----- Extracted material -----
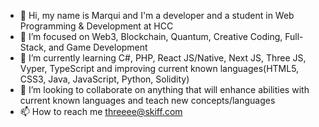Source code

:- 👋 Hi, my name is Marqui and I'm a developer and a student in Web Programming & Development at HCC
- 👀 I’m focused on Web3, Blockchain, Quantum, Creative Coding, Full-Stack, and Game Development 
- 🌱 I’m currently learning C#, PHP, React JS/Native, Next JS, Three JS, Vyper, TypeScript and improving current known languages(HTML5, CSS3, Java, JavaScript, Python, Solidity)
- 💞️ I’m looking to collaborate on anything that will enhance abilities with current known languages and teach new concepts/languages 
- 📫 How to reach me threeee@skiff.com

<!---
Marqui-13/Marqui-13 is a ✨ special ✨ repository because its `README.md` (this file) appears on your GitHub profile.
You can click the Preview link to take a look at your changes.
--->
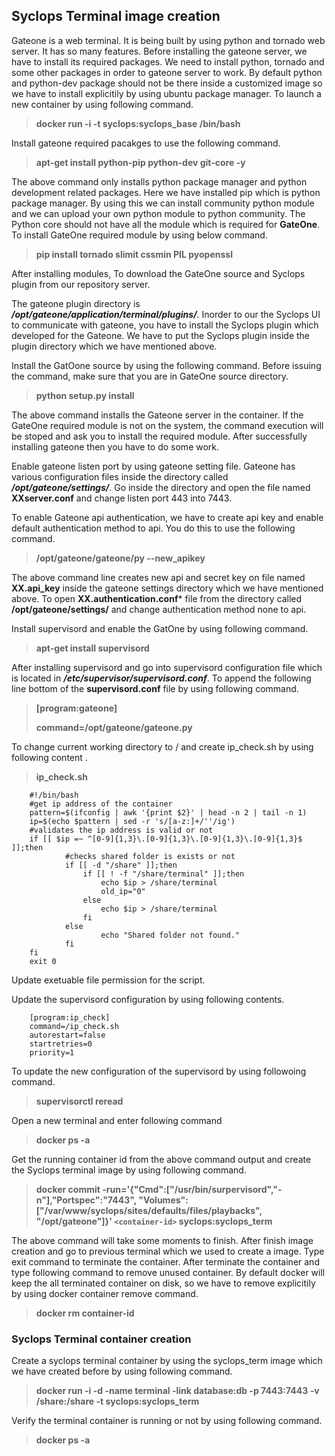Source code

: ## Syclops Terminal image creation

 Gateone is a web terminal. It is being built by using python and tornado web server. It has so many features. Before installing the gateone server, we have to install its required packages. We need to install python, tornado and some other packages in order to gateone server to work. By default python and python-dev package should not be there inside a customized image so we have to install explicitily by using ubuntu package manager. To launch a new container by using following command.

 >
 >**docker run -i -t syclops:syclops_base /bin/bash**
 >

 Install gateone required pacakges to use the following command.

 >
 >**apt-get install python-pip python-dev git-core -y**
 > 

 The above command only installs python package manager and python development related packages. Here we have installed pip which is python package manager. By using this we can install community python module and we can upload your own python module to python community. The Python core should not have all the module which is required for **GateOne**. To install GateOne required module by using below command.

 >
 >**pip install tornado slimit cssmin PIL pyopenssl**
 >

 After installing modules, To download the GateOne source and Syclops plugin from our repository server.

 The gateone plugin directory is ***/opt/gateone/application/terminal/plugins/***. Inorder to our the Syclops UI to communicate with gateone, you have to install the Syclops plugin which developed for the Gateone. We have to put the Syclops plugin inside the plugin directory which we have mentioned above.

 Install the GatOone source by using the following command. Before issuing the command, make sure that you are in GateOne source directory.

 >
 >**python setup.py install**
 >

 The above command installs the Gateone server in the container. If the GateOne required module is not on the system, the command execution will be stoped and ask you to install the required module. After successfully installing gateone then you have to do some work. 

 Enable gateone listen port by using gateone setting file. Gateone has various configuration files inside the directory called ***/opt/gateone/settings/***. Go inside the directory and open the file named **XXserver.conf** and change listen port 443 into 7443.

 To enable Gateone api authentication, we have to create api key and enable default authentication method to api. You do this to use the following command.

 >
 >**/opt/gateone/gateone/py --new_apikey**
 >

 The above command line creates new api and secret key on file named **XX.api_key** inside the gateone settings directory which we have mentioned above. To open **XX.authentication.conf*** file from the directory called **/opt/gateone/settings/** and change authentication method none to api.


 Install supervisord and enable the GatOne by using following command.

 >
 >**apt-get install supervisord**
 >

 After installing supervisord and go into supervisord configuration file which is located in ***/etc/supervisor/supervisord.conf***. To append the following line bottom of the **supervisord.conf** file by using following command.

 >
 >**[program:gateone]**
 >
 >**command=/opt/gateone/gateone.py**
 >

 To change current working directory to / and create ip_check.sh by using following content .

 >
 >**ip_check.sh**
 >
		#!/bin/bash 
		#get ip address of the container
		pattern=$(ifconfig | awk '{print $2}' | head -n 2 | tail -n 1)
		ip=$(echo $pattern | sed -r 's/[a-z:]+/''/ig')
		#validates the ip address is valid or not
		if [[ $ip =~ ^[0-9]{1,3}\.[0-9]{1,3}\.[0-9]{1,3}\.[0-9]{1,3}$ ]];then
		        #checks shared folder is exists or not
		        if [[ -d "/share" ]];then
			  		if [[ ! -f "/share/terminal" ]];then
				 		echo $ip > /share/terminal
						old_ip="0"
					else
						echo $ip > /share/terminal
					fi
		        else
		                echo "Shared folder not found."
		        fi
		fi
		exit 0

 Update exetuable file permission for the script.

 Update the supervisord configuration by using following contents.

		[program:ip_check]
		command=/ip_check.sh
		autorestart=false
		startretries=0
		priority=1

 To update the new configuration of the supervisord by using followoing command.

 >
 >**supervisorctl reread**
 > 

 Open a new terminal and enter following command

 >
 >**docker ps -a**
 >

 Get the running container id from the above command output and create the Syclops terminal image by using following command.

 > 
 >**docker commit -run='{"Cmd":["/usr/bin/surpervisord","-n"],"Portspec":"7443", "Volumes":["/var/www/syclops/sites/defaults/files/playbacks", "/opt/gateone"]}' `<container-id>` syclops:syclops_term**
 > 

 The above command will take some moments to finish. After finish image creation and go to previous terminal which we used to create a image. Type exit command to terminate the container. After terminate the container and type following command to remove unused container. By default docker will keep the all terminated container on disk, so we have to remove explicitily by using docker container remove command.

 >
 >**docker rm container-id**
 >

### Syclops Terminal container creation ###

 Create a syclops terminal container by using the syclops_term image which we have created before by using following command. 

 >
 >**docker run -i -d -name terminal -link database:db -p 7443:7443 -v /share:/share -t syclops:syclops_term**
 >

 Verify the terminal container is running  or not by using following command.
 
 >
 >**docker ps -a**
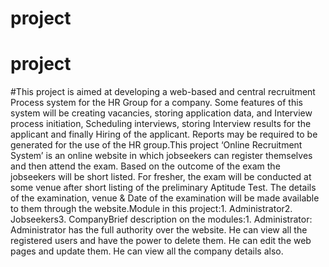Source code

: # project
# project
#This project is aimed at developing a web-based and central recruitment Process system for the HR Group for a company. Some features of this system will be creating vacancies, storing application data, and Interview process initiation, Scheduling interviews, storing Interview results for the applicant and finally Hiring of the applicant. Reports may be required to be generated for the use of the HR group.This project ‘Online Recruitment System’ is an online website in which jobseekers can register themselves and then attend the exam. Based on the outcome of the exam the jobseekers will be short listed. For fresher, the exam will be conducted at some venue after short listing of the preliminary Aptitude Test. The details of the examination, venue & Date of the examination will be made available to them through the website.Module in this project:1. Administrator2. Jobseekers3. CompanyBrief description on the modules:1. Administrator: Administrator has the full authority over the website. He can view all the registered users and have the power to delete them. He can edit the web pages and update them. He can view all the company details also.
-----
■ **What is required**:
Sift through the entries and copy every line with "your".

■ **Written answer**:
Marqui-13/Marqui-13 is a ✨ special ✨ repository because its `README.md` (this file) appears on your GitHub profile.
You can click the Preview link to take a look at your changes.
 The above command only installs python package manager and python development related packages. Here we have installed pip which is python package manager. By using this we can install community python module and we can upload your own python module to python community. The Python core should not have all the module which is required for **GateOne**. To install GateOne required module by using below command.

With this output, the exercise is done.